We attempt to motivate this theory (in terms of the cumulative hierarchy). Think of classes as collections which merely exist potentially. The sets are those classes which actually get constructed. Extensionality for classes seems unproblematic. All collections of the actual sets could have been constructed by constructing one more stage of the cumulative hierarchy: this justifies class comprehension. Elements of actual sets are actual sets; subcollections of actual sets are actual sets; these do not seem problematic. Finally, we assert that any collection of classes which is defined without reference to the realm of actual sets, which is defined in terms of specific objects which are actual, and which turns out only to contain actual elements is actual. When one gets one’s mind around this last assertion, it can seem reasonable. A particular thing to note about such a definition is that it is “absolute”: the collection of all actual sets is a proper class and not itself an actual set, because we are not committed to stopping the construction of actual sets at any particular point; but the elements of a collection satisfying the conditions of set comprehension do not depend on how many potential collections we make actual (this is why the actuality predicate is not allowed to appear in the “defining” formula).

It may be a minority opinion, but we believe (after some
contemplation) that the Ackermann axioms have their own distinctive
philosophical motivation which deserves consideration, particularly
since it turns out to yield basically the same theory as *ZF*
from an apparently quite different starting point.

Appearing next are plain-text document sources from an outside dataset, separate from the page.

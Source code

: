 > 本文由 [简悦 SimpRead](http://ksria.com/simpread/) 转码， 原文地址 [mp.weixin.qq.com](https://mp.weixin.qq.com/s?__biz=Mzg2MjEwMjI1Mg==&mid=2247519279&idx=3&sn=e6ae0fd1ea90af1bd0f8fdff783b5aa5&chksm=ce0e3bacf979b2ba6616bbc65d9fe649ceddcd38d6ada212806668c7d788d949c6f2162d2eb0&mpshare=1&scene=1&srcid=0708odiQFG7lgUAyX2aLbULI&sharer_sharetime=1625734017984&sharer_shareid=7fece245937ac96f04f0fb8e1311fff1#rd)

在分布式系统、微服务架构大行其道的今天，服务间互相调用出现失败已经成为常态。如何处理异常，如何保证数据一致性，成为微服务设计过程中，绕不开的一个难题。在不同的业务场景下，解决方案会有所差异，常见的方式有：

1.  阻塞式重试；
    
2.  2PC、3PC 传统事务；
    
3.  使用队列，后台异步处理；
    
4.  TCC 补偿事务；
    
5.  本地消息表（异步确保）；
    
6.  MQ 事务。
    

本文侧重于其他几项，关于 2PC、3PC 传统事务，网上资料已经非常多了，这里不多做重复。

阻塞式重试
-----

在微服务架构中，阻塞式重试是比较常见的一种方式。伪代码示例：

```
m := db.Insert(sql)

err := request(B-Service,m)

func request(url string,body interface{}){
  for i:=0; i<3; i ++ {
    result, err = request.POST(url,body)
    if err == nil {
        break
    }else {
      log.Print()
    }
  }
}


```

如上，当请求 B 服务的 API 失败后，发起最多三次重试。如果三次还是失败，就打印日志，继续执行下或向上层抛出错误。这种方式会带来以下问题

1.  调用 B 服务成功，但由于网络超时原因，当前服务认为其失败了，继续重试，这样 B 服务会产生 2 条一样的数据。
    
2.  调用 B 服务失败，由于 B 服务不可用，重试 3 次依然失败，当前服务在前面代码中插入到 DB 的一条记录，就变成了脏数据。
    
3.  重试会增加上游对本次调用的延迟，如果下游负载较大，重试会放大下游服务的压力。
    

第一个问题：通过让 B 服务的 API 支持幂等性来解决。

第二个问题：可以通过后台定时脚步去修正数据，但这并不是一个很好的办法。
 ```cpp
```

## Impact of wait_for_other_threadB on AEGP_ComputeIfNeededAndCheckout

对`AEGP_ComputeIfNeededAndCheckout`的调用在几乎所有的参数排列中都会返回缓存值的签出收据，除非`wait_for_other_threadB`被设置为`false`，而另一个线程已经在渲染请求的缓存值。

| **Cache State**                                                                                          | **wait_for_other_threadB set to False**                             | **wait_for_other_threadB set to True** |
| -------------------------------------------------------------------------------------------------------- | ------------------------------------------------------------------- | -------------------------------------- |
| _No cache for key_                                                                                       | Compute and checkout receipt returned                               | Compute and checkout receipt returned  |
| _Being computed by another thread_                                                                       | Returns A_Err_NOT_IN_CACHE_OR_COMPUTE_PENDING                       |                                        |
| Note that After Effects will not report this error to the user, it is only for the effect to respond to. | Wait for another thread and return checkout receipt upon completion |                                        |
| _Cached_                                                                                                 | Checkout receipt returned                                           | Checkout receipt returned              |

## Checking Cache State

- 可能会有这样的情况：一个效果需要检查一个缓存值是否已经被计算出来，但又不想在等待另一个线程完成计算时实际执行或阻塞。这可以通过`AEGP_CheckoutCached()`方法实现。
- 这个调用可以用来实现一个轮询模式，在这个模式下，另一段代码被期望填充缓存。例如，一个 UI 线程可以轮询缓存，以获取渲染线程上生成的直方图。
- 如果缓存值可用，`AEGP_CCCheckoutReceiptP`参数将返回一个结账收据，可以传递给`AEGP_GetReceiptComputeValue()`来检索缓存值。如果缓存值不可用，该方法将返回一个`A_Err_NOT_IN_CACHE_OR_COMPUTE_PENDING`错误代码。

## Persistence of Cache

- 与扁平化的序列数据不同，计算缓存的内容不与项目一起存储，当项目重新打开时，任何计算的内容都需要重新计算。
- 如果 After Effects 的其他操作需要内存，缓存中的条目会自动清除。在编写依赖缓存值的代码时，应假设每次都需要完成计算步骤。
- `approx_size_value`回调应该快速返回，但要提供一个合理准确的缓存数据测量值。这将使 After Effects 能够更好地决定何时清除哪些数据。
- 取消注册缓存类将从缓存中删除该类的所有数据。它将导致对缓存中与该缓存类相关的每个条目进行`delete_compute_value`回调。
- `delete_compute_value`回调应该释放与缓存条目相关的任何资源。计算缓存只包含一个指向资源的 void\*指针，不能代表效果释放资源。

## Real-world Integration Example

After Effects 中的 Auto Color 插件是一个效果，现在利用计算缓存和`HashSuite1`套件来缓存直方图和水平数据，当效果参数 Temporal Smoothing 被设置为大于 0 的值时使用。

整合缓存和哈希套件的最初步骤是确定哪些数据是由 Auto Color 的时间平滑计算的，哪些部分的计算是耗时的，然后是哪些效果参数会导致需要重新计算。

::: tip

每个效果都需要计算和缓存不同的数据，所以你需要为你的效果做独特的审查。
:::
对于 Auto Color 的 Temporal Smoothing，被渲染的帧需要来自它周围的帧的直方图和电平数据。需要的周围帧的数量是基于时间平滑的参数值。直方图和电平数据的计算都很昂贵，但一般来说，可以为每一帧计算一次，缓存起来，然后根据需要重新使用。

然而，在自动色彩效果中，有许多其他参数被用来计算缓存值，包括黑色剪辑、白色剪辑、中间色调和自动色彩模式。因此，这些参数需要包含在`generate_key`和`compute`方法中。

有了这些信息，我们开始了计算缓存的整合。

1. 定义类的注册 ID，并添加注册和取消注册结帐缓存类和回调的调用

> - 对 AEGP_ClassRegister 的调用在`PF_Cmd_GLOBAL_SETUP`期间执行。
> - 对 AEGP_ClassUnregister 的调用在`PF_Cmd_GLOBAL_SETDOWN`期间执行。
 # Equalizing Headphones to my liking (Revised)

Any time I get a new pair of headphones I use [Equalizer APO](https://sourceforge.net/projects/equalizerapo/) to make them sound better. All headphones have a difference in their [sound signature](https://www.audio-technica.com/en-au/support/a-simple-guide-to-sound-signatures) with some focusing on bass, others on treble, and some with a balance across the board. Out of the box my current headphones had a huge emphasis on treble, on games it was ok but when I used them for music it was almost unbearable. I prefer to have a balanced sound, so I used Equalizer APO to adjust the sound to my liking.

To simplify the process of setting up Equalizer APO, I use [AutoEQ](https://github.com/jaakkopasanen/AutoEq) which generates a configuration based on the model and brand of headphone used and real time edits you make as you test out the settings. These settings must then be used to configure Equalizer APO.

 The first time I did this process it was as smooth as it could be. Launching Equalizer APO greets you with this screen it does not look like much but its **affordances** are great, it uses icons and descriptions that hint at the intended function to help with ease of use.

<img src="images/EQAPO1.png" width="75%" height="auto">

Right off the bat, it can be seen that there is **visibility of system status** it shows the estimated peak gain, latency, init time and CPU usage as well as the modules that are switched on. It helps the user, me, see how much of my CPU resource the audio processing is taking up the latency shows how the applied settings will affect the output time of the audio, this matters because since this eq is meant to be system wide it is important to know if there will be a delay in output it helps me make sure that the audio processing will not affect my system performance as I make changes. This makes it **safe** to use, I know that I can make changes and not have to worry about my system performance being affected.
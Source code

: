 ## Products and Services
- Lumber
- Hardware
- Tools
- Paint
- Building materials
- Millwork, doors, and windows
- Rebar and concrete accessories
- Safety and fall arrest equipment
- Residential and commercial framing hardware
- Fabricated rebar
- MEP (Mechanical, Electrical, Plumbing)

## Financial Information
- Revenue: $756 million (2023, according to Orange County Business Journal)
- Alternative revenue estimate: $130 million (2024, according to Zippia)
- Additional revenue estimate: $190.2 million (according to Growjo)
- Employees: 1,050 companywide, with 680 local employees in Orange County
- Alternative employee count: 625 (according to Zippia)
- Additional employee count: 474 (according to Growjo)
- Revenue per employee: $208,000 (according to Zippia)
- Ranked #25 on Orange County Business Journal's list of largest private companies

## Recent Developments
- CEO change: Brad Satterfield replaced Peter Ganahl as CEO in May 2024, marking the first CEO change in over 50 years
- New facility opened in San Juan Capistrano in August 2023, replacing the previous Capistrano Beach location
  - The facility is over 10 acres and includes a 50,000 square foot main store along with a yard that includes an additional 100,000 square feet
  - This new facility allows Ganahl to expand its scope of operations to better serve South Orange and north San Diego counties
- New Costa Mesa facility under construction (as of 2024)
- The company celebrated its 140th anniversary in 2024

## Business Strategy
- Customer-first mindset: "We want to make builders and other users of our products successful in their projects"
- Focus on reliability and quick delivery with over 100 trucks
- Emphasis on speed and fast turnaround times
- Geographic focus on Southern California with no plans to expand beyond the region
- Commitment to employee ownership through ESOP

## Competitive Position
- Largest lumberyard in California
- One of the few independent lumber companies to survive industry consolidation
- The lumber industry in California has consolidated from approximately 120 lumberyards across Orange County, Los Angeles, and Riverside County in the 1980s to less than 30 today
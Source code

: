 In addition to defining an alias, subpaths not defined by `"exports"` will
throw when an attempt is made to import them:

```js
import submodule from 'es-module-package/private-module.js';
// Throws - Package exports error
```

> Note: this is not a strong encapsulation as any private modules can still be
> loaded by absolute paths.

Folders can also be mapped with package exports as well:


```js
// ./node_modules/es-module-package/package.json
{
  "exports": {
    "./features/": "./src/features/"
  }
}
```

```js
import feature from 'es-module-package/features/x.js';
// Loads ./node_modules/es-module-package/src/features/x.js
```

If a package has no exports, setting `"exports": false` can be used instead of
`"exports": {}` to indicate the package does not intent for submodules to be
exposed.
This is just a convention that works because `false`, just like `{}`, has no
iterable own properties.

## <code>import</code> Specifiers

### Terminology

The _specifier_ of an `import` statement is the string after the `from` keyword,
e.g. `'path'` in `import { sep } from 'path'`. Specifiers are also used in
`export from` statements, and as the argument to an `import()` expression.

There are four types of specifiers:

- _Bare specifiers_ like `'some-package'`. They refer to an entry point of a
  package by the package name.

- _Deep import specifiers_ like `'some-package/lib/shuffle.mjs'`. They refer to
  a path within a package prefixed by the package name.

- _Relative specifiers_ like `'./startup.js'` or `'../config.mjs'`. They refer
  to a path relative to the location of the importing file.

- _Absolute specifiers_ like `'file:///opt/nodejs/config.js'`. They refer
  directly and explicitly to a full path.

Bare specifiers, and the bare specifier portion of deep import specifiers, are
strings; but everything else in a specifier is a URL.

Ackermann set theory actually proves that there are classes which have non-set classes as elements; the difference between sets and classes provably cannot be as in von Neumann-Gödel-Bernays class theory. A quick proof of this concerns ordinals. There is a proper class von Neumann ordinal \(\Omega\), the class of all set von Neumann ordinals. We can prove the existence of \(\Omega + 1\) using set comprehension: if \(\Omega\) were the last ordinal, then “\(x\) is a von Neumann ordinal with a successor” would be a predicate not mentioning sethood, with no parameters (so all parameters sets), and true only of sets. But this would make the class of all set ordinals a set, and the class of all set ordinals is \(\Omega\) itself, which would lead to the Burali-Forti paradox. So \(\Omega + 1\) must exist, and is a proper class with the proper class \(\Omega\) as an element.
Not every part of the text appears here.